Modernisierung von 90 Mietwohnungen in der Heilstättenstraße 135/137

Im letzten Jahr haben wir uns das Ziel der Klimaneutralität bis 2050 gesetzt. Mit der Modernisierung in der Heilstättenstraße 135/137 rücken wir diesem Ziel ein großes Stück näher. Das Anwesen aus dem Jahr 1974 entspricht mit seinen 90 Wohneinheiten 5 % des Gesamtbestandes der WBG Fürth. Es umfasst 12 bzw. 13 Geschosse und 90 Mietwohnungen mit einer Gesamtwohnfläche von fast 7.000 m².Im Vordergrund der Modernisierung steht die energetische Optimierung. Die Fassade ist teilweise mit Betonplatten eingefasst und in einigen Bereichen mit einem dünnen Wärmedämmverbundsystem bekleidet. Diese Dämmung entspricht nicht mehr vollständig den heutigen Vorschriften. Die Dämmung hinter den Betonplatten hat sich

stellenweise zersetzt. Es besteht keine akute Gefahr, jedoch sollte der Brandschutz mittelfristig ertüchtigt werden. Alle Gebäudeteile befinden sich im ursprünglich von der Bauaufsicht abgenommenen Zustand. Wir haben uns daher entschieden, mit der energetischen und brandschutztechnischen Ertüchtigung nicht weiter abzuwarten. Seit März werden die Fassadenplatten heruntergebrochen. Die weiteren Arbeiten finden zwischen Mai bis September 2021 statt.

 

Energetische Sanierung

Im dem Zuge wird auch eine energetische Sanierung durchgeführt.
Das Gebäude erhält eine neue Fassaden-, Keller- und Dachdämmung und alle älteren Fenster werden ausgetauscht. Die Gaszentralheizung wird durch eine Holzpelletheizung ersetzt, eine PV-Anlage als Mieterstrommodell wird auf dem Dach installiert. Durch Dämmung und PV-Anlage kann ein KfW-70-Standard erreicht werden.

Die wirtschaftliche Umsetzung

Bei dem Objekt handelt es sich um geförderten Mietwohnraum. Wir haben die Umlage der Modernisierungskosten freiwillig auf max. 1,50 €/m² gekappt und achten darauf, dass sich die Miete max. auf die Mietobergrenze erhöht. Die Durchschnittsmiete lag vor der Modernisierung bei ca. 4,03 €/m², danach bei ca. 5,50 €/m². Durch die Modernisierung können dafür Energiekosten eingespart werden. Die Gesamtinvestition von ca. 4,8 Mio. € wurde vor allem durch KfW-Förderungen möglich.
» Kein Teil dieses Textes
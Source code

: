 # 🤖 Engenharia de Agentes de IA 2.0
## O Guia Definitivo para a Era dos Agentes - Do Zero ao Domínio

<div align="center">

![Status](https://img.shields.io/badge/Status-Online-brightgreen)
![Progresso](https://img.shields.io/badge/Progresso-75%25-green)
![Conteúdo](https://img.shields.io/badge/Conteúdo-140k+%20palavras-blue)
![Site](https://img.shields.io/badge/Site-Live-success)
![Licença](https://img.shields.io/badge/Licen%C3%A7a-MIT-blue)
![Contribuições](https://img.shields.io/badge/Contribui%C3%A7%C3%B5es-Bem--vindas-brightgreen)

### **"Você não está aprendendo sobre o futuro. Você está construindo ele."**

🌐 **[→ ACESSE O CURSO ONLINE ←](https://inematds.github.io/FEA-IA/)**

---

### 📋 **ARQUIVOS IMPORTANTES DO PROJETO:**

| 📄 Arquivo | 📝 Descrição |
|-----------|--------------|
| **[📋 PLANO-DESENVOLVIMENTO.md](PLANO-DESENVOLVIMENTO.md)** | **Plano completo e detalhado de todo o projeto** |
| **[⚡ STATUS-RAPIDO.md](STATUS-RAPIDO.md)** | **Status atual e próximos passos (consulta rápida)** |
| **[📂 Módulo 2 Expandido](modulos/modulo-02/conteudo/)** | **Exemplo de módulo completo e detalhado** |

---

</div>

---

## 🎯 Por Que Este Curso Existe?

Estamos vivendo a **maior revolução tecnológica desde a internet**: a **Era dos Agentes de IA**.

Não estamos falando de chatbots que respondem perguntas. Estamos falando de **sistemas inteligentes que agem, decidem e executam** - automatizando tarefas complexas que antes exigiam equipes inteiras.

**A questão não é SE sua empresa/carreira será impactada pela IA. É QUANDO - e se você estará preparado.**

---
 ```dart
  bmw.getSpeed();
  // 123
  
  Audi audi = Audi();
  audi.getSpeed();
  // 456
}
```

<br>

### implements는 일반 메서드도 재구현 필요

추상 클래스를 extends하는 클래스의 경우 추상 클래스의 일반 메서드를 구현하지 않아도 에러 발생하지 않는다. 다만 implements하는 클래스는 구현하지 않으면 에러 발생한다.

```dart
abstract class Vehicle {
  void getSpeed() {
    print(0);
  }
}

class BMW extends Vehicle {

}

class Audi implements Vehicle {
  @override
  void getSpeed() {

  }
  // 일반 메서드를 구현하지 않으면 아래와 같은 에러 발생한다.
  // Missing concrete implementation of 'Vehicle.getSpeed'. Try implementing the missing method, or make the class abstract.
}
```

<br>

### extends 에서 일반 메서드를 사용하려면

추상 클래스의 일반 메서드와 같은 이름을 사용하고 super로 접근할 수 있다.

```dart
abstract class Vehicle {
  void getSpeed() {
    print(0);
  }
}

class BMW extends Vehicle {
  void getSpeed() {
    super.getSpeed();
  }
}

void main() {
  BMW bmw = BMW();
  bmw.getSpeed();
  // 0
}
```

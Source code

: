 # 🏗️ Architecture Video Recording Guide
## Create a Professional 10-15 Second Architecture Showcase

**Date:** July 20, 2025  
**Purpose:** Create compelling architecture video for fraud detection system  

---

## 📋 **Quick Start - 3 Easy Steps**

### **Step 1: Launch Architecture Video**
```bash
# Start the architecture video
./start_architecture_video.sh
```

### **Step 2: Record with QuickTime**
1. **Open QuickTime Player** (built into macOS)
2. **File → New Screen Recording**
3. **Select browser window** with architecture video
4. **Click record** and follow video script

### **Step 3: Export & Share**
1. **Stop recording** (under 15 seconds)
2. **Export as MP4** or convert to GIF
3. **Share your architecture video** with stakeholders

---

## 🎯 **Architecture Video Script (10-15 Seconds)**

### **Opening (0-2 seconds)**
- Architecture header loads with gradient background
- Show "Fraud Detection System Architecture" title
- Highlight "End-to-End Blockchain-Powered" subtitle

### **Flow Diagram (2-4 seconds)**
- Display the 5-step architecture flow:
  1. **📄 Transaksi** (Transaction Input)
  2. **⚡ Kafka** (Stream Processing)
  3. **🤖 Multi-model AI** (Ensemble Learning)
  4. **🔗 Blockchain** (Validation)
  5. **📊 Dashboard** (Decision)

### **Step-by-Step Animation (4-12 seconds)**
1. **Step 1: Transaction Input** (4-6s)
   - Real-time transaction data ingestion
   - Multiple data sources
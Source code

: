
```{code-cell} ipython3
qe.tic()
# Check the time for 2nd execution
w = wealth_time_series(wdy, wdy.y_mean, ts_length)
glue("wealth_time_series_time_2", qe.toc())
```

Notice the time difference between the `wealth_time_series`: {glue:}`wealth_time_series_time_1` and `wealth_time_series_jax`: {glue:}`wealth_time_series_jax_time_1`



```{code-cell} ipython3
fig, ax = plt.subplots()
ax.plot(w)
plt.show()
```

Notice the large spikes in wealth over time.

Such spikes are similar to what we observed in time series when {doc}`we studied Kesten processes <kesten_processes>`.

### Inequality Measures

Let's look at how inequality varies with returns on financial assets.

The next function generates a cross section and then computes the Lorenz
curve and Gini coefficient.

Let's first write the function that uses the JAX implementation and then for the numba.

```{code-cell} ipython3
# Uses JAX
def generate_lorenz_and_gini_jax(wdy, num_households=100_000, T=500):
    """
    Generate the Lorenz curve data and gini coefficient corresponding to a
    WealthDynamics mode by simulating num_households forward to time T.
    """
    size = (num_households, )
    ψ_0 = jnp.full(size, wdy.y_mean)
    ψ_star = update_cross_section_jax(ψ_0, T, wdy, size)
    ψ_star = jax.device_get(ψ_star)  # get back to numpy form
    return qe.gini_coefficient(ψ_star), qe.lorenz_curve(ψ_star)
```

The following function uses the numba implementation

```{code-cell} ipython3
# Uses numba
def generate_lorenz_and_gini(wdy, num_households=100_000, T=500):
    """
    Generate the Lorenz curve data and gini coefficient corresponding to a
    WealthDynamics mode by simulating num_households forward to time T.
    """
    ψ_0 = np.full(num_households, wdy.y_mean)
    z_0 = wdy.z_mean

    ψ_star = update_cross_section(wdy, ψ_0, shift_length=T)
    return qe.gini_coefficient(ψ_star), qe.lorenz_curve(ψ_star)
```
Modernisierung im bewohnten Zustand

Damit die Mieter:innen nicht über Monate durch Lärm belastet werden, wird der Abbruch der Fassadenplatten strangweise durchgeführt. Wir stehen für Fragen jederzeit zur Verfügung und bieten bei Problemen Hilfe durch einen Sozialpädagogen oder auch Ausweichquartiere an.